● Exercise details
The records should be repeated word for word, pictures excluded.

● Stored items from a collection
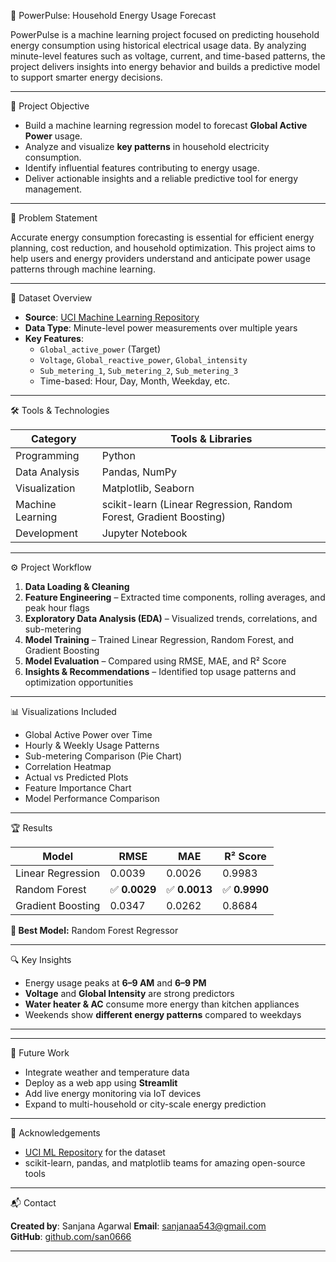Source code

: 🔌 PowerPulse: Household Energy Usage Forecast

PowerPulse is a machine learning project focused on predicting household energy consumption using historical electrical usage data. By analyzing minute-level features such as voltage, current, and time-based patterns, the project delivers insights into energy behavior and builds a predictive model to support smarter energy decisions.

---

 📌 Project Objective

- Build a machine learning regression model to forecast **Global Active Power** usage.
- Analyze and visualize **key patterns** in household electricity consumption.
- Identify influential features contributing to energy usage.
- Deliver actionable insights and a reliable predictive tool for energy management.

---

🧠 Problem Statement

Accurate energy consumption forecasting is essential for efficient energy planning, cost reduction, and household optimization. This project aims to help users and energy providers understand and anticipate power usage patterns through machine learning.

---

🧾 Dataset Overview

- **Source**: [UCI Machine Learning Repository](https://archive.ics.uci.edu/ml/datasets/individual+household+electric+power+consumption)
- **Data Type**: Minute-level power measurements over multiple years
- **Key Features**:
  - `Global_active_power` (Target)
  - `Voltage`, `Global_reactive_power`, `Global_intensity`
  - `Sub_metering_1`, `Sub_metering_2`, `Sub_metering_3`
  - Time-based: Hour, Day, Month, Weekday, etc.

---

🛠️ Tools & Technologies

| Category           | Tools & Libraries                       |
|--------------------|------------------------------------------|
| Programming        | Python                                  |
| Data Analysis      | Pandas, NumPy                           |
| Visualization      | Matplotlib, Seaborn                     |
| Machine Learning   | scikit-learn (Linear Regression, Random Forest, Gradient Boosting) |
| Development        | Jupyter Notebook                        |

---

⚙️ Project Workflow

1. **Data Loading & Cleaning**
2. **Feature Engineering** – Extracted time components, rolling averages, and peak hour flags
3. **Exploratory Data Analysis (EDA)** – Visualized trends, correlations, and sub-metering
4. **Model Training** – Trained Linear Regression, Random Forest, and Gradient Boosting
5. **Model Evaluation** – Compared using RMSE, MAE, and R² Score
6. **Insights & Recommendations** – Identified top usage patterns and optimization opportunities

---

📊 Visualizations Included

- Global Active Power over Time
- Hourly & Weekly Usage Patterns
- Sub-metering Comparison (Pie Chart)
- Correlation Heatmap
- Actual vs Predicted Plots
- Feature Importance Chart
- Model Performance Comparison

---

 🏆 Results

| Model              | RMSE    | MAE     | R² Score |
|-------------------|---------|---------|----------|
| Linear Regression | 0.0039  | 0.0026  | 0.9983   |
| Random Forest      | ✅ **0.0029**  | ✅ **0.0013**  | ✅ **0.9990**   |
| Gradient Boosting | 0.0347  | 0.0262  | 0.8684   |

**🎯 Best Model:** Random Forest Regressor

---

🔍 Key Insights

- Energy usage peaks at **6–9 AM** and **6–9 PM**
- **Voltage** and **Global Intensity** are strong predictors
- **Water heater & AC** consume more energy than kitchen appliances
- Weekends show **different energy patterns** compared to weekdays

---


---

🚀 Future Work

- Integrate weather and temperature data
- Deploy as a web app using **Streamlit**
- Add live energy monitoring via IoT devices
- Expand to multi-household or city-scale energy prediction

---

 🙌 Acknowledgements

- [UCI ML Repository](https://archive.ics.uci.edu/ml/datasets/individual+household+electric+power+consumption) for the dataset
- scikit-learn, pandas, and matplotlib teams for amazing open-source tools

---

 📬 Contact

**Created by**: Sanjana Agarwal
**Email**: sanjanaa543@gmail.com  
**GitHub**: [github.com/san0666](https://github.com/san0666)

---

● Exercise result
Source code

: 🔌 PowerPulse: Household Energy Usage Forecast

PowerPulse is a machine learning project focused on predicting household energy consumption using historical electrical usage data. By analyzing minute-level features such as voltage, current, and time-based patterns, the project delivers insights into energy behavior and builds a predictive model to support smarter energy decisions.

---

 📌 Project Objective

- Build a machine learning regression model to forecast **Global Active Power** usage.
- Analyze and visualize **key patterns** in household electricity consumption.
- Identify influential features contributing to energy usage.
- Deliver actionable insights and a reliable predictive tool for energy management.

---

🧠 Problem Statement

Accurate energy consumption forecasting is essential for efficient energy planning, cost reduction, and household optimization. This project aims to help users and energy providers understand and anticipate power usage patterns through machine learning.

---

🧾 Dataset Overview

- **Source**: [UCI Machine Learning Repository](https://archive.ics.uci.edu/ml/datasets/individual+household+electric+power+consumption)
- **Data Type**: Minute-level power measurements over multiple years
- **Key Features**:
  - `Global_active_power` (Target)
  - `Voltage`, `Global_reactive_power`, `Global_intensity`
  - `Sub_metering_1`, `Sub_metering_2`, `Sub_metering_3`
  - Time-based: Hour, Day, Month, Weekday, etc.

---

🛠️ Tools & Technologies

| Category           | Tools & Libraries                       |
|--------------------|------------------------------------------|
| Programming        | Python                                  |
| Data Analysis      | Pandas, NumPy                           |
| Visualization      | Matplotlib, Seaborn                     |
| Machine Learning   | scikit-learn (Linear Regression, Random Forest, Gradient Boosting) |
| Development        | Jupyter Notebook                        |

---

⚙️ Project Workflow

1. **Data Loading & Cleaning**
2. **Feature Engineering** – Extracted time components, rolling averages, and peak hour flags
3. **Exploratory Data Analysis (EDA)** – Visualized trends, correlations, and sub-metering
4. **Model Training** – Trained Linear Regression, Random Forest, and Gradient Boosting
5. **Model Evaluation** – Compared using RMSE, MAE, and R² Score
6. **Insights & Recommendations** – Identified top usage patterns and optimization opportunities

---

📊 Visualizations Included

- Global Active Power over Time
- Hourly & Weekly Usage Patterns
- Sub-metering Comparison (Pie Chart)
- Correlation Heatmap
- Actual vs Predicted Plots
- Feature Importance Chart
- Model Performance Comparison

---

 🏆 Results

| Model              | RMSE    | MAE     | R² Score |
|-------------------|---------|---------|----------|
| Linear Regression | 0.0039  | 0.0026  | 0.9983   |
| Random Forest      | ✅ **0.0029**  | ✅ **0.0013**  | ✅ **0.9990**   |
| Gradient Boosting | 0.0347  | 0.0262  | 0.8684   |

**🎯 Best Model:** Random Forest Regressor

---

🔍 Key Insights

- Energy usage peaks at **6–9 AM** and **6–9 PM**
- **Voltage** and **Global Intensity** are strong predictors
- **Water heater & AC** consume more energy than kitchen appliances
- Weekends show **different energy patterns** compared to weekdays

---


---

🚀 Future Work

- Integrate weather and temperature data
- Deploy as a web app using **Streamlit**
- Add live energy monitoring via IoT devices
- Expand to multi-household or city-scale energy prediction

---

 🙌 Acknowledgements

- [UCI ML Repository](https://archive.ics.uci.edu/ml/datasets/individual+household+electric+power+consumption) for the dataset
- scikit-learn, pandas, and matplotlib teams for amazing open-source tools

---

 📬 Contact

**Created by**: Sanjana Agarwal
**Email**: sanjanaa543@gmail.com  
**GitHub**: [github.com/san0666](https://github.com/san0666)

---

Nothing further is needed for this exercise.